[Dataset entries]

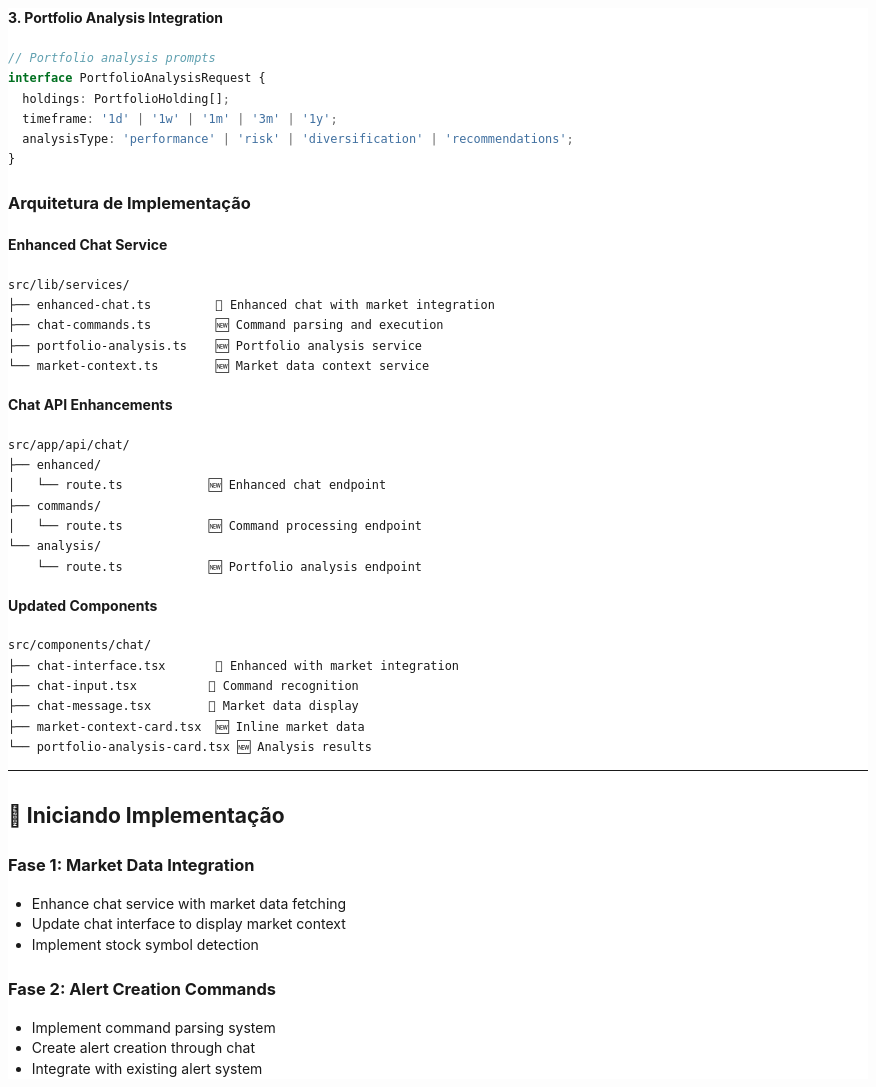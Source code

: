 #### **3. Portfolio Analysis Integration**
```typescript
// Portfolio analysis prompts
interface PortfolioAnalysisRequest {
  holdings: PortfolioHolding[];
  timeframe: '1d' | '1w' | '1m' | '3m' | '1y';
  analysisType: 'performance' | 'risk' | 'diversification' | 'recommendations';
}
```

### **Arquitetura de Implementação**

#### **Enhanced Chat Service**
```
src/lib/services/
├── enhanced-chat.ts         🔄 Enhanced chat with market integration
├── chat-commands.ts         🆕 Command parsing and execution
├── portfolio-analysis.ts    🆕 Portfolio analysis service
└── market-context.ts        🆕 Market data context service
```

#### **Chat API Enhancements**
```
src/app/api/chat/
├── enhanced/
│   └── route.ts            🆕 Enhanced chat endpoint
├── commands/
│   └── route.ts            🆕 Command processing endpoint
└── analysis/
    └── route.ts            🆕 Portfolio analysis endpoint
```

#### **Updated Components**
```
src/components/chat/
├── chat-interface.tsx       🔄 Enhanced with market integration
├── chat-input.tsx          🔄 Command recognition
├── chat-message.tsx        🔄 Market data display
├── market-context-card.tsx  🆕 Inline market data
└── portfolio-analysis-card.tsx 🆕 Analysis results
```

---

## 🚀 **Iniciando Implementação**

### **Fase 1: Market Data Integration**
- Enhance chat service with market data fetching
- Update chat interface to display market context
- Implement stock symbol detection

### **Fase 2: Alert Creation Commands**
- Implement command parsing system
- Create alert creation through chat
- Integrate with existing alert system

[How to complete this task] Each line holding the word "system" must be copied from the data.

[Written solution]
- Implement command parsing system
- Integrate with existing alert system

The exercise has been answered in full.